Buena parte de los elementos teóricos que hemos visto en Mannori y Hespanha son recuperados por Carlos Garriga en un texto que muestra cómo las categorías se materializan en instituciones y procedimientos, tomando en consideración el desarrollo de los aparatos de poder en la Monarquía hispana, principalmente en su planta castellana. Este trabajo, originalmente producido para un curso sobre el desarrollo de la jurisdicción contencioso-administrativa en España, se publicó ya en un momento de consolidación de la historia crítica del derecho y se presenta aquí en versión especialmente corregida por el autor para este dossier. En el punto de partida, Garriga asume la premisa de discontinuidad, común a todos estos textos, que implica, entre otras cosas, sostener el carácter esencialmente contemporáneo de la “administración pública” y de la jurisdicción contencioso-administrativa. A partir de allí, conjugando el análisis doctrinario y documental con la historia institucional, Garriga presenta una descripción explicativa no solo del modo en el que operaba el “gobierno de la justicia” en buena parte del orbe hispano, sino también de cómo se fue conformando su particular estructura institucional y se sostuvo, aun con tensiones, hasta el colapso mismo de la Monarquía. El lector, la lectora, encontrará un minucioso análisis del rocoso lenguaje técnico (i.e. jurisdicción, contencioso, gubernativo, agravio, querella, simple querella, provisión ordinaria, apelación, nulidad, apelación extrajudicial) a través del cual se pretendía hacer efectiva la primacía axiológica de la justicia. Primacía que informaba la distinción entre justicia y gobierno, y que explica los mecanismos procesales que aseguraban, en última instancia, el control judicial de cualquier acto de gobierno que lesionara derechos de parte. Tratándose de un aparato de configuración tradicional, formando por soluciones casuísticas que se fueron acumulando y generalizando a lo largo de los siglos, la explicación de su funcionamiento es, al mismo tiempo, una suerte de genealogía de su composición. De esta forma, Garriga describe el desarrollo de los dispositivos ascendentes y descendentes (desde los espacios locales hacia la corte y viceversa) que se fueron gestando a partir de la baja edad media y se consolidaron entre finales del siglo XV y comienzos del XVI, con la finalidad de hacer efectiva la justicia del rey.

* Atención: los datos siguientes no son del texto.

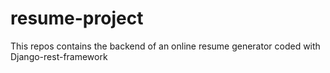 # resume-project
This repos contains the backend of an online resume generator coded with Django-rest-framework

Conviene quizás, en este punto, hacer una breve digresión sobre un aspecto que suele generar malentendidos, especialmente cuando se contrastan los dispositivos propios del paradigma jurisdiccional con las prácticas administrativas desarrolladas en el siglo XIX. Como se verá en los diversos trabajos, aquella posibilidad siempre abierta de acudir a un tribunal de justicia para reclamar la lesión de un derecho por parte de una autoridad gubernativa, quedó obturada con el desarrollo napoleónico de la Administración pública, concebida como un poder imperativo autónomo dentro de la órbita del ejecutivo, cuyos agentes quedaron exentos de responder ante la justicia ordinaria por los actos en cumplimiento de sus oficios. Frente a esto, debemos señalar, en primer lugar, que en las experiencias latinoamericanas, particularmente en el caso argentino, nunca hubo semejante configuración de la administración, cuyos actos, en todo caso, se fueron protegiendo de las acciones judiciales por medio de otras estrategias jurídicas. Siguiendo el modelo anglosajón, la garantía de la justicia frente a los actos de gobierno fue vista como un mandato constitucional ineludible. De ahí el rechazo y la renuencia de nuestros primeros juristas -al igual que sus pares del mundo anglosajón- a asumir las técnicas del derecho administrativo europeo, al que llegaron a considerar como una patología propia de los estados despóticos[8]. No es este el lugar para reflexionar acerca de las limitaciones que ello pudo implicar para la construcción de una estatalidad capaz de construir una ciudadanía de iguales en un mundo dominado por poderes domésticos. Pero más allá de esto, nos interesa dejar en claro aquí que la primacía de la justicia en el antiguo régimen no respondía a una ideología que pudiéramos llamar “garantista”, como bien lo aclara Mannori. No era tanto la vocación de garantizar derechos particulares (menos aun en un impensable sentido subjetivo e individual) lo que explicaba la centralidad a la justicia, sino más bien la función que esta cumplía en la legitimación del papel del soberano como garante de equilibrios corporativos preexistentes. Por otra parte, esa justicia, capaz de inhibir acciones realizadas incluso por los propios delegados del monarca, estaba al alcance de un universo relativamente acotado de actores calificados para mover con éxito sus pesados mecanismos institucionales (Mannori, p. 135).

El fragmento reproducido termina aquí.